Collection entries
========
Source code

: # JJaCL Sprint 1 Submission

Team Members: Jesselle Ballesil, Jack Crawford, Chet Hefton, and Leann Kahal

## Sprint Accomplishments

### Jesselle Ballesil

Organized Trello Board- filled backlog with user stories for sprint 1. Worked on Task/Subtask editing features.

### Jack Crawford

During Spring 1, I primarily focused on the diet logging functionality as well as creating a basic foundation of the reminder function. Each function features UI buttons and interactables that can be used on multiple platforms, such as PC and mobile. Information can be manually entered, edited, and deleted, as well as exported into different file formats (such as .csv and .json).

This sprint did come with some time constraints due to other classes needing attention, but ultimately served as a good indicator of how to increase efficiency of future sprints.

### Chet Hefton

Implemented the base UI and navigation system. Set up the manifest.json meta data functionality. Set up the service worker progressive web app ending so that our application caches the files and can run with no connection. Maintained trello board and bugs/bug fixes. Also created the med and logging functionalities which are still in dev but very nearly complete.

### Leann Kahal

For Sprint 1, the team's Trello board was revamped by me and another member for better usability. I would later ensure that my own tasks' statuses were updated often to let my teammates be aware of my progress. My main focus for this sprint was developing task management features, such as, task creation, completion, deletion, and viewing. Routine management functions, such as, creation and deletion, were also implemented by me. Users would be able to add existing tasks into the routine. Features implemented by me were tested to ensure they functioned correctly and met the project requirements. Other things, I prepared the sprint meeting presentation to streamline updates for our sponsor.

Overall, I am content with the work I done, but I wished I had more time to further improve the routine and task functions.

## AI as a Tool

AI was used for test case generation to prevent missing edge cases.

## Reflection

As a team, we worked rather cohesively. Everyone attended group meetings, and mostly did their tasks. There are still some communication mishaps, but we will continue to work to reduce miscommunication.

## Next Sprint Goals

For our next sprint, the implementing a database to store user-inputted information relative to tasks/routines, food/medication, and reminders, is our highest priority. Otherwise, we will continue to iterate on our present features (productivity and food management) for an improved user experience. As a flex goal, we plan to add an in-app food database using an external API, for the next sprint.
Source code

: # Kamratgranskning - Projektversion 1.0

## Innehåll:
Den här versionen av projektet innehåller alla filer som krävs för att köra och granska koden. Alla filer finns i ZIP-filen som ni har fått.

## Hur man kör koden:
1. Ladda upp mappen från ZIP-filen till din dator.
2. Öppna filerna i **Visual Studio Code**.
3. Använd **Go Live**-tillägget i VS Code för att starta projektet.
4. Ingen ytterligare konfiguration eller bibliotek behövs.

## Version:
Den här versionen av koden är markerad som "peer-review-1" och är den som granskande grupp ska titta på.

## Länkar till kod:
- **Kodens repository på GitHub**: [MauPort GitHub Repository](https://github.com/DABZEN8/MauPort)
========
● **Required action**:
Copy out the entries above exactly as given, starting at the top and ending with the line containing "During Spring 1, I"; include both and nothing more.

● **Worked solution**:
Source code

: # JJaCL Sprint 1 Submission

Team Members: Jesselle Ballesil, Jack Crawford, Chet Hefton, and Leann Kahal

## Sprint Accomplishments

### Jesselle Ballesil

Organized Trello Board- filled backlog with user stories for sprint 1. Worked on Task/Subtask editing features.

### Jack Crawford

During Spring 1, I primarily focused on the diet logging functionality as well as creating a basic foundation of the reminder function. Each function features UI buttons and interactables that can be used on multiple platforms, such as PC and mobile. Information can be manually entered, edited, and deleted, as well as exported into different file formats (such as .csv and .json).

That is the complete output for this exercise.